START Dataset content

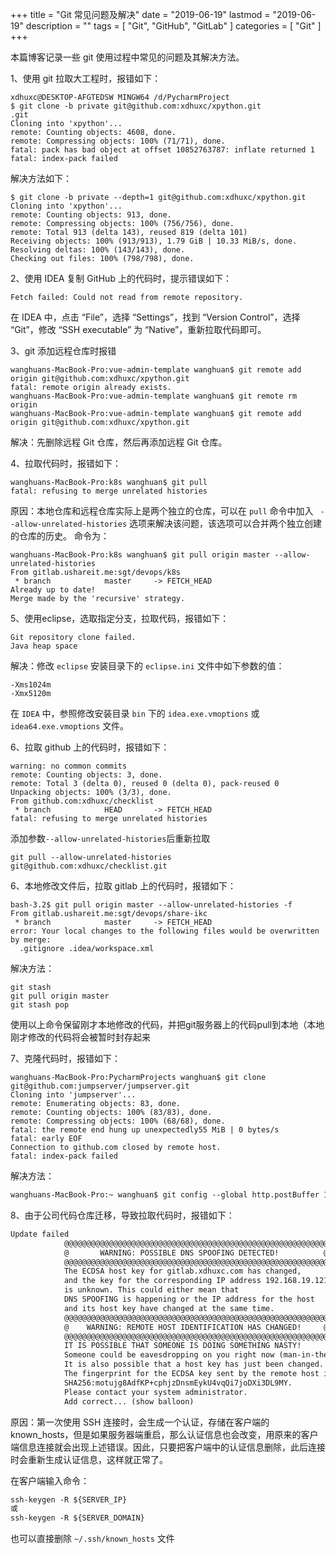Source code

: +++
title = "Git 常见问题及解决"
date = "2019-06-19"
lastmod = "2019-06-19"
description = ""
tags = [
    "Git",
    "GitHub",
    "GitLab"
]
categories = [
     "Git"
]
+++

本篇博客记录一些 git 使用过程中常见的问题及其解决方法。

<!--more-->

1、使用 git 拉取大工程时，报错如下：
```
xdhuxc@DESKTOP-AFGTEDSW MINGW64 /d/PycharmProject
$ git clone -b private git@github.com:xdhuxc/xpython.git                                                                                                               .git
Cloning into 'xpython'...
remote: Counting objects: 4608, done.
remote: Compressing objects: 100% (71/71), done.
fatal: pack has bad object at offset 10852763787: inflate returned 1
fatal: index-pack failed
```
解决方法如下：
```
$ git clone -b private --depth=1 git@github.com:xdhuxc/xpython.git
Cloning into 'xpython'...
remote: Counting objects: 913, done.
remote: Compressing objects: 100% (756/756), done.
remote: Total 913 (delta 143), reused 819 (delta 101)
Receiving objects: 100% (913/913), 1.79 GiB | 10.33 MiB/s, done.
Resolving deltas: 100% (143/143), done.
Checking out files: 100% (798/798), done.
```

2、使用 IDEA 复制 GitHub 上的代码时，提示错误如下：
```
Fetch failed: Could not read from remote repository.
```
在 IDEA 中，点击 “File”，选择 “Settings”，找到 “Version Control”，选择 “Git”，修改 “SSH executable” 为 “Native”，重新拉取代码即可。

3、git 添加远程仓库时报错
```
wanghuans-MacBook-Pro:vue-admin-template wanghuan$ git remote add origin git@github.com:xdhuxc/xpython.git
fatal: remote origin already exists.
wanghuans-MacBook-Pro:vue-admin-template wanghuan$ git remote rm origin
wanghuans-MacBook-Pro:vue-admin-template wanghuan$ git remote add origin git@github.com:xdhuxc/xpython.git
```
解决：先删除远程 Git 仓库，然后再添加远程 Git 仓库。

4、拉取代码时，报错如下：
```
wanghuans-MacBook-Pro:k8s wanghuan$ git pull
fatal: refusing to merge unrelated histories
```
原因：本地仓库和远程仓库实际上是两个独立的仓库，可以在 `pull` 命令中加入 ` --allow-unrelated-histories` 选项来解决该问题，该选项可以合并两个独立创建的仓库的历史。
命令为：
```
wanghuans-MacBook-Pro:k8s wanghuan$ git pull origin master --allow-unrelated-histories
From gitlab.ushareit.me:sgt/devops/k8s
 * branch            master     -> FETCH_HEAD
Already up to date!
Merge made by the 'recursive' strategy.
```

5、使用eclipse，选取指定分支，拉取代码，报错如下：
```
Git repository clone failed.
Java heap space
```
解决：修改 `eclipse` 安装目录下的 `eclipse.ini` 文件中如下参数的值：
```
-Xms1024m
-Xmx5120m
```
在 `IDEA` 中，参照修改安装目录 `bin` 下的 `idea.exe.vmoptions` 或 `idea64.exe.vmoptions` 文件。

6、拉取 github 上的代码时，报错如下：
```
warning: no common commits
remote: Counting objects: 3, done.
remote: Total 3 (delta 0), reused 0 (delta 0), pack-reused 0
Unpacking objects: 100% (3/3), done.
From github.com:xdhuxc/checklist
 * branch            HEAD       -> FETCH_HEAD
fatal: refusing to merge unrelated histories
```
添加参数`--allow-unrelated-histories`后重新拉取
```
git pull --allow-unrelated-histories git@github.com:xdhuxc/checklist.git
```

6、本地修改文件后，拉取 gitlab 上的代码时，报错如下：
```
bash-3.2$ git pull origin master --allow-unrelated-histories -f
From gitlab.ushareit.me:sgt/devops/share-ikc
 * branch            master     -> FETCH_HEAD
error: Your local changes to the following files would be overwritten by merge:
  .gitignore .idea/workspace.xml
```
解决方法：
```
git stash
git pull origin master
git stash pop
```
使用以上命令保留刚才本地修改的代码，并把git服务器上的代码pull到本地（本地刚才修改的代码将会被暂时封存起来

7、克隆代码时，报错如下：
```
wanghuans-MacBook-Pro:PycharmProjects wanghuan$ git clone git@github.com:jumpserver/jumpserver.git
Cloning into 'jumpserver'...
remote: Enumerating objects: 83, done.
remote: Counting objects: 100% (83/83), done.
remote: Compressing objects: 100% (68/68), done.
fatal: the remote end hung up unexpectedly55 MiB | 0 bytes/s
fatal: early EOF
Connection to github.com closed by remote host.
fatal: index-pack failed
```
解决方法：
```markdown
wanghuans-MacBook-Pro:~ wanghuan$ git config --global http.postBuffer 1048576000
```

8、由于公司代码仓库迁移，导致拉取代码时，报错如下：
```markdown
Update failed
			@@@@@@@@@@@@@@@@@@@@@@@@@@@@@@@@@@@@@@@@@@@@@@@@@@@@@@@@@@@
			@       WARNING: POSSIBLE DNS SPOOFING DETECTED!          @
			@@@@@@@@@@@@@@@@@@@@@@@@@@@@@@@@@@@@@@@@@@@@@@@@@@@@@@@@@@@
			The ECDSA host key for gitlab.xdhuxc.com has changed,
			and the key for the corresponding IP address 192.168.19.121
			is unknown. This could either mean that
			DNS SPOOFING is happening or the IP address for the host
			and its host key have changed at the same time.
			@@@@@@@@@@@@@@@@@@@@@@@@@@@@@@@@@@@@@@@@@@@@@@@@@@@@@@@@@@@
			@    WARNING: REMOTE HOST IDENTIFICATION HAS CHANGED!     @
			@@@@@@@@@@@@@@@@@@@@@@@@@@@@@@@@@@@@@@@@@@@@@@@@@@@@@@@@@@@
			IT IS POSSIBLE THAT SOMEONE IS DOING SOMETHING NASTY!
			Someone could be eavesdropping on you right now (man-in-the-middle attack)!
			It is also possible that a host key has just been changed.
			The fingerprint for the ECDSA key sent by the remote host is
			SHA256:motujg8AdfKP+cphjzDnsmEykU4vqQi7joDXi3DL9MY.
			Please contact your system administrator.
			Add correct... (show balloon)
```
原因：第一次使用 SSH 连接时，会生成一个认证，存储在客户端的 known_hosts，但是如果服务器端重启，那么认证信息也会改变，用原来的客户端信息连接就会出现上述错误。因此，只要把客户端中的认证信息删除，此后连接时会重新生成认证信息，这样就正常了。

在客户端输入命令：
```markdown
ssh-keygen -R ${SERVER_IP}
或
ssh-keygen -R ${SERVER_DOMAIN}
```
也可以直接删除 `~/.ssh/known_hosts` 文件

END Dataset content

• Action item: The data above should be set down again exactly, with the pictures omitted.

• Answer for this exercise:
Source code

: +++
title = "Git 常见问题及解决"
date = "2019-06-19"
lastmod = "2019-06-19"
description = ""
tags = [
    "Git",
    "GitHub",
    "GitLab"
]
categories = [
     "Git"
]
+++

本篇博客记录一些 git 使用过程中常见的问题及其解决方法。

<!--more-->

1、使用 git 拉取大工程时，报错如下：
```
xdhuxc@DESKTOP-AFGTEDSW MINGW64 /d/PycharmProject
$ git clone -b private git@github.com:xdhuxc/xpython.git                                                                                                               .git
Cloning into 'xpython'...
remote: Counting objects: 4608, done.
remote: Compressing objects: 100% (71/71), done.
fatal: pack has bad object at offset 10852763787: inflate returned 1
fatal: index-pack failed
```
解决方法如下：
```
$ git clone -b private --depth=1 git@github.com:xdhuxc/xpython.git
Cloning into 'xpython'...
remote: Counting objects: 913, done.
remote: Compressing objects: 100% (756/756), done.
remote: Total 913 (delta 143), reused 819 (delta 101)
Receiving objects: 100% (913/913), 1.79 GiB | 10.33 MiB/s, done.
Resolving deltas: 100% (143/143), done.
Checking out files: 100% (798/798), done.
```

2、使用 IDEA 复制 GitHub 上的代码时，提示错误如下：
```
Fetch failed: Could not read from remote repository.
```
在 IDEA 中，点击 “File”，选择 “Settings”，找到 “Version Control”，选择 “Git”，修改 “SSH executable” 为 “Native”，重新拉取代码即可。

3、git 添加远程仓库时报错
```
wanghuans-MacBook-Pro:vue-admin-template wanghuan$ git remote add origin git@github.com:xdhuxc/xpython.git
fatal: remote origin already exists.
wanghuans-MacBook-Pro:vue-admin-template wanghuan$ git remote rm origin
wanghuans-MacBook-Pro:vue-admin-template wanghuan$ git remote add origin git@github.com:xdhuxc/xpython.git
```
解决：先删除远程 Git 仓库，然后再添加远程 Git 仓库。

4、拉取代码时，报错如下：
```
wanghuans-MacBook-Pro:k8s wanghuan$ git pull
fatal: refusing to merge unrelated histories
```
原因：本地仓库和远程仓库实际上是两个独立的仓库，可以在 `pull` 命令中加入 ` --allow-unrelated-histories` 选项来解决该问题，该选项可以合并两个独立创建的仓库的历史。
命令为：
```
wanghuans-MacBook-Pro:k8s wanghuan$ git pull origin master --allow-unrelated-histories
From gitlab.ushareit.me:sgt/devops/k8s
 * branch            master     -> FETCH_HEAD
Already up to date!
Merge made by the 'recursive' strategy.
```

5、使用eclipse，选取指定分支，拉取代码，报错如下：
```
Git repository clone failed.
Java heap space
```
解决：修改 `eclipse` 安装目录下的 `eclipse.ini` 文件中如下参数的值：
```
-Xms1024m
-Xmx5120m
```
在 `IDEA` 中，参照修改安装目录 `bin` 下的 `idea.exe.vmoptions` 或 `idea64.exe.vmoptions` 文件。

6、拉取 github 上的代码时，报错如下：
```
warning: no common commits
remote: Counting objects: 3, done.
remote: Total 3 (delta 0), reused 0 (delta 0), pack-reused 0
Unpacking objects: 100% (3/3), done.
From github.com:xdhuxc/checklist
 * branch            HEAD       -> FETCH_HEAD
fatal: refusing to merge unrelated histories
```
添加参数`--allow-unrelated-histories`后重新拉取
```
git pull --allow-unrelated-histories git@github.com:xdhuxc/checklist.git
```

6、本地修改文件后，拉取 gitlab 上的代码时，报错如下：
```
bash-3.2$ git pull origin master --allow-unrelated-histories -f
From gitlab.ushareit.me:sgt/devops/share-ikc
 * branch            master     -> FETCH_HEAD
error: Your local changes to the following files would be overwritten by merge:
  .gitignore .idea/workspace.xml
```
解决方法：
```
git stash
git pull origin master
git stash pop
```
使用以上命令保留刚才本地修改的代码，并把git服务器上的代码pull到本地（本地刚才修改的代码将会被暂时封存起来

7、克隆代码时，报错如下：
```
wanghuans-MacBook-Pro:PycharmProjects wanghuan$ git clone git@github.com:jumpserver/jumpserver.git
Cloning into 'jumpserver'...
remote: Enumerating objects: 83, done.
remote: Counting objects: 100% (83/83), done.
remote: Compressing objects: 100% (68/68), done.
fatal: the remote end hung up unexpectedly55 MiB | 0 bytes/s
fatal: early EOF
Connection to github.com closed by remote host.
fatal: index-pack failed
```
解决方法：
```markdown
wanghuans-MacBook-Pro:~ wanghuan$ git config --global http.postBuffer 1048576000
```

8、由于公司代码仓库迁移，导致拉取代码时，报错如下：
```markdown
Update failed
			@@@@@@@@@@@@@@@@@@@@@@@@@@@@@@@@@@@@@@@@@@@@@@@@@@@@@@@@@@@
			@       WARNING: POSSIBLE DNS SPOOFING DETECTED!          @
			@@@@@@@@@@@@@@@@@@@@@@@@@@@@@@@@@@@@@@@@@@@@@@@@@@@@@@@@@@@
			The ECDSA host key for gitlab.xdhuxc.com has changed,
			and the key for the corresponding IP address 192.168.19.121
			is unknown. This could either mean that
			DNS SPOOFING is happening or the IP address for the host
			and its host key have changed at the same time.
			@@@@@@@@@@@@@@@@@@@@@@@@@@@@@@@@@@@@@@@@@@@@@@@@@@@@@@@@@@@
			@    WARNING: REMOTE HOST IDENTIFICATION HAS CHANGED!     @
			@@@@@@@@@@@@@@@@@@@@@@@@@@@@@@@@@@@@@@@@@@@@@@@@@@@@@@@@@@@
			IT IS POSSIBLE THAT SOMEONE IS DOING SOMETHING NASTY!
			Someone could be eavesdropping on you right now (man-in-the-middle attack)!
			It is also possible that a host key has just been changed.
			The fingerprint for the ECDSA key sent by the remote host is
			SHA256:motujg8AdfKP+cphjzDnsmEykU4vqQi7joDXi3DL9MY.
			Please contact your system administrator.
			Add correct... (show balloon)
```
原因：第一次使用 SSH 连接时，会生成一个认证，存储在客户端的 known_hosts，但是如果服务器端重启，那么认证信息也会改变，用原来的客户端信息连接就会出现上述错误。因此，只要把客户端中的认证信息删除，此后连接时会重新生成认证信息，这样就正常了。

在客户端输入命令：
```markdown
ssh-keygen -R ${SERVER_IP}
或
ssh-keygen -R ${SERVER_DOMAIN}
```
也可以直接删除 `~/.ssh/known_hosts` 文件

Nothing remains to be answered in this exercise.